Par des mémoires en défense, enregistrés le 27 mai 2021, le 12 novembre 2021 et le 29 avril 2022, la Métropole européenne de Lille, représentée par Me Teboul, conclut à titre principal au rejet de la requête, à titre subsidiaire à ce que les sociétés Duflot et GDTP la garantissent de toute condamnation qui pourrait être prononcée à son encontre, et à condamner toute partie perdante à lui verser la somme de 2 000 euros en application de l’article L. 761-1 du code de justice administrative.
Elle soutient que :
— la société Enedis n’établit pas l’existence d’un lien de causalité entre les travaux dont la MEL assurait la maîtrise d’ouvrage et le dommage allégué ;
— la société Enedis, en recourant à la technologie « CPI » concernant l’enfouissement du câble endommagé au niveau de la rue des Bonnets, a commis une faute de nature à exonérer la MEL de sa responsabilité ;
— elle est fondée à appeler les sociétés Duflot et GDTP en garantie.
Vu les autres pièces du dossier.
Vu :
— le code de justice administrative.
Les parties ont été régulièrement averties du jour de l’audience.
Ont été entendus au cours de l’audience publique :
— le rapport de Mme A,
— les conclusions de M. Quint, rapporteur public,
— et les observations de Me Iturra substituant Me Buffetaud représentant la société Enedis et Me Marcilly substituant Me Teboul représentant la Métropole européenne de Lille.
Considérant ce qui suit :
1. Au mois d’août 2015, la société Enedis, concessionnaire du réseau de distribution publique d’électricité, a constaté des dommages sur ses installations, d’une part à l’angle de la rue des Bonnets et de l’impasse Six, et d’autre part au niveau du 103 rue des Bonnets, sur la commune de Tourcoing. Elle impute ces dommages à des opérations de travaux publics de voirie et d’assainissement dont la Métropole européenne de Lille (MEL) avait confié l’exécution à la société par actions simplifiée Duflot et à la société par actions simplifiées GDTP. La société Enedis demande au tribunal de condamner la MEL à lui verser la somme de 10 504,53 euros en réparation de son préjudice.

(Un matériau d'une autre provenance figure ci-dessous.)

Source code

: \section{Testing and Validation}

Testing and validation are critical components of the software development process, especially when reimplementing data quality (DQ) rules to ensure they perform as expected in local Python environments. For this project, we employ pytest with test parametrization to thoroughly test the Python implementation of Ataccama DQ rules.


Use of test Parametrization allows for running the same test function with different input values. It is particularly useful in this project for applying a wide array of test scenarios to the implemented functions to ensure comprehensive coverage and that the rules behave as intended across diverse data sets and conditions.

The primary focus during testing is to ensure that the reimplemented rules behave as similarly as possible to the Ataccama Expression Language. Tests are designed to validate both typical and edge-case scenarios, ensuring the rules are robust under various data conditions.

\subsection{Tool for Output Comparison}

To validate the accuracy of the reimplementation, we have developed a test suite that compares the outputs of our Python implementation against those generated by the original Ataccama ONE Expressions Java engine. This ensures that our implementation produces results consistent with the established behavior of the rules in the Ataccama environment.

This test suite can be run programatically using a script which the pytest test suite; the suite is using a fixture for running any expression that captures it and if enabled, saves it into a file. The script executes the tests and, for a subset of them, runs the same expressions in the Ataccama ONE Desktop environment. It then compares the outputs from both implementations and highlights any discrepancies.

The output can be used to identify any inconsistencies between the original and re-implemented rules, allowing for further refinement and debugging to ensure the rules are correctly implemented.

Sur les conclusions indemnitaires de la société Enedis :
En ce qui concerne la responsabilité :
2. Le maître de l’ouvrage est responsable, même en l’absence de faute, des dommages que les ouvrages publics dont il a la garde peuvent causer aux tiers tant en raison de leur existence que de leur fonctionnement. Il ne peut dégager sa responsabilité que s’il établit que ces dommages résultent de la faute de la victime ou d’un cas de force majeure. Ces tiers ne sont pas tenus de démontrer le caractère grave et spécial du préjudice qu’ils subissent lorsque le dommage présente un caractère accidentel.
3. La MEL a conclu le 9 septembre 2010 un acte d’engagement avec la société Duflot portant sur des travaux de voirie, notamment d’aménagement de « Zones 30 », et de travaux d’entretien et de grosses réparations. Ces travaux dont il n’est pas contesté qu’ils constituent des travaux publics, se sont déroulés entre le mois de septembre 2015 et le début de l’année 2016 au niveau de la rue des Bonnets à Tourcoing. Le 11 octobre 2010, la MEL a conclu un acte d’engagement avec la société GDTP portant sur la construction et la réparation de collecteurs d’assainissement, des branchements associés et des ouvrages annexes. Ces travaux, dont il n’est pas contesté qu’ils constituent des travaux publics, ont débuté au mois de novembre 2014 dans la rue des Bonnets à Tourcoing. Au mois d’août 2015, la société Enedis a constaté deux dommages sur ses installations situées dans cette rue à savoir l’endommagement de la boîte de jonction située croisement de la rue des Bonnets et de l’impasse Six, constaté le 5 août, et d’autre part l’endommagement d’un branchement, au niveau du 103 de la rue des Bonnets. Elle impute ces dommages à l’agrandissement de deux regards d’assainissement en béton qui ont fragilisé l’ouvrage et au remblaiement d’une tranchée à l’occasion duquel le câble a été plié, ces travaux ayant été réalisés sans considération des branchements électriques présents.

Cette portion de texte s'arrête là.